_Prompt:_ Each entry must be output exactly as it appears.
----- Supplied data
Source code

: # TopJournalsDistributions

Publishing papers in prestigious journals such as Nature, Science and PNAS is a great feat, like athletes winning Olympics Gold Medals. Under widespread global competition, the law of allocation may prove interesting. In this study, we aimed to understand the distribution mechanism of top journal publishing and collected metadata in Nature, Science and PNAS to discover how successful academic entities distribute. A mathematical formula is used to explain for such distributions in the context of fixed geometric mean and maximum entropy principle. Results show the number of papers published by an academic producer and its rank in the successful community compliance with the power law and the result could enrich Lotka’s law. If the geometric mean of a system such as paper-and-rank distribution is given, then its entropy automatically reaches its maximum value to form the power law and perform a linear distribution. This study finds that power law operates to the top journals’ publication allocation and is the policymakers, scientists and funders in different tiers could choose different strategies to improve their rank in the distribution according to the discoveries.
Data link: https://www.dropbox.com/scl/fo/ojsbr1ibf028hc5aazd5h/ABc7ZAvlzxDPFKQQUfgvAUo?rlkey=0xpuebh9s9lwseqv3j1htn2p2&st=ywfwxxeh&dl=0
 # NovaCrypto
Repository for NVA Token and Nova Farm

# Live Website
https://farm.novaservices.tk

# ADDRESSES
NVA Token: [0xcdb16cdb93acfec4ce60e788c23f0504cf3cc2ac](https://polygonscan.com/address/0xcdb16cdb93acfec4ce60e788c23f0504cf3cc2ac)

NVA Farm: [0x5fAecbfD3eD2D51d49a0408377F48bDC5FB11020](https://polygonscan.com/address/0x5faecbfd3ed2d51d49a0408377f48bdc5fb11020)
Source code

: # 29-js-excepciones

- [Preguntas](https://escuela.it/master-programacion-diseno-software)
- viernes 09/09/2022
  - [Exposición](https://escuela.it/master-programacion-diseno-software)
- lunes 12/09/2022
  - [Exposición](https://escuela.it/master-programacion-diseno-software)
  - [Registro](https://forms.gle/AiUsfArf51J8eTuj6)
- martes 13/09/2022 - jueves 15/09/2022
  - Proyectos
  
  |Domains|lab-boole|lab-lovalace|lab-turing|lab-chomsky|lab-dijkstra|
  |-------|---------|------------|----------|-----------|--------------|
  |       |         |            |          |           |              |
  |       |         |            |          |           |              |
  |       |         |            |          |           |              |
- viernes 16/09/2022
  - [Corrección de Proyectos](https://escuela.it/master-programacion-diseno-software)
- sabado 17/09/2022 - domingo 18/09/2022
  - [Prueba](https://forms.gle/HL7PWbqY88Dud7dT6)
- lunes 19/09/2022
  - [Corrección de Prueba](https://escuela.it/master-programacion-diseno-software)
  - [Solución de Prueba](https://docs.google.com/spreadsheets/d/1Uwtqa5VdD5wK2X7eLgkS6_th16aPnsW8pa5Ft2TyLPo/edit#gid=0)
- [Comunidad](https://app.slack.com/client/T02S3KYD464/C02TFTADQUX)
----------
_Result for this task:_
Source code

: # TopJournalsDistributions

Publishing papers in prestigious journals such as Nature, Science and PNAS is a great feat, like athletes winning Olympics Gold Medals. Under widespread global competition, the law of allocation may prove interesting. In this study, we aimed to understand the distribution mechanism of top journal publishing and collected metadata in Nature, Science and PNAS to discover how successful academic entities distribute. A mathematical formula is used to explain for such distributions in the context of fixed geometric mean and maximum entropy principle. Results show the number of papers published by an academic producer and its rank in the successful community compliance with the power law and the result could enrich Lotka’s law. If the geometric mean of a system such as paper-and-rank distribution is given, then its entropy automatically reaches its maximum value to form the power law and perform a linear distribution. This study finds that power law operates to the top journals’ publication allocation and is the policymakers, scientists and funders in different tiers could choose different strategies to improve their rank in the distribution according to the discoveries.
Data link: https://www.dropbox.com/scl/fo/ojsbr1ibf028hc5aazd5h/ABc7ZAvlzxDPFKQQUfgvAUo?rlkey=0xpuebh9s9lwseqv3j1htn2p2&st=ywfwxxeh&dl=0
 # NovaCrypto
Repository for NVA Token and Nova Farm

# Live Website
https://farm.novaservices.tk

# ADDRESSES
NVA Token: [0xcdb16cdb93acfec4ce60e788c23f0504cf3cc2ac](https://polygonscan.com/address/0xcdb16cdb93acfec4ce60e788c23f0504cf3cc2ac)

NVA Farm: [0x5fAecbfD3eD2D51d49a0408377F48bDC5FB11020](https://polygonscan.com/address/0x5faecbfd3ed2d51d49a0408377f48bdc5fb11020)
Source code

: # 29-js-excepciones

- [Preguntas](https://escuela.it/master-programacion-diseno-software)
- viernes 09/09/2022
  - [Exposición](https://escuela.it/master-programacion-diseno-software)
- lunes 12/09/2022
  - [Exposición](https://escuela.it/master-programacion-diseno-software)
  - [Registro](https://forms.gle/AiUsfArf51J8eTuj6)
- martes 13/09/2022 - jueves 15/09/2022
  - Proyectos
  
  |Domains|lab-boole|lab-lovalace|lab-turing|lab-chomsky|lab-dijkstra|
  |-------|---------|------------|----------|-----------|--------------|
  |       |         |            |          |           |              |
  |       |         |            |          |           |              |
  |       |         |            |          |           |              |
- viernes 16/09/2022
  - [Corrección de Proyectos](https://escuela.it/master-programacion-diseno-software)
- sabado 17/09/2022 - domingo 18/09/2022
  - [Prueba](https://forms.gle/HL7PWbqY88Dud7dT6)
- lunes 19/09/2022
  - [Corrección de Prueba](https://escuela.it/master-programacion-diseno-software)
  - [Solución de Prueba](https://docs.google.com/spreadsheets/d/1Uwtqa5VdD5wK2X7eLgkS6_th16aPnsW8pa5Ft2TyLPo/edit#gid=0)
- [Comunidad](https://app.slack.com/client/T02S3KYD464/C02TFTADQUX)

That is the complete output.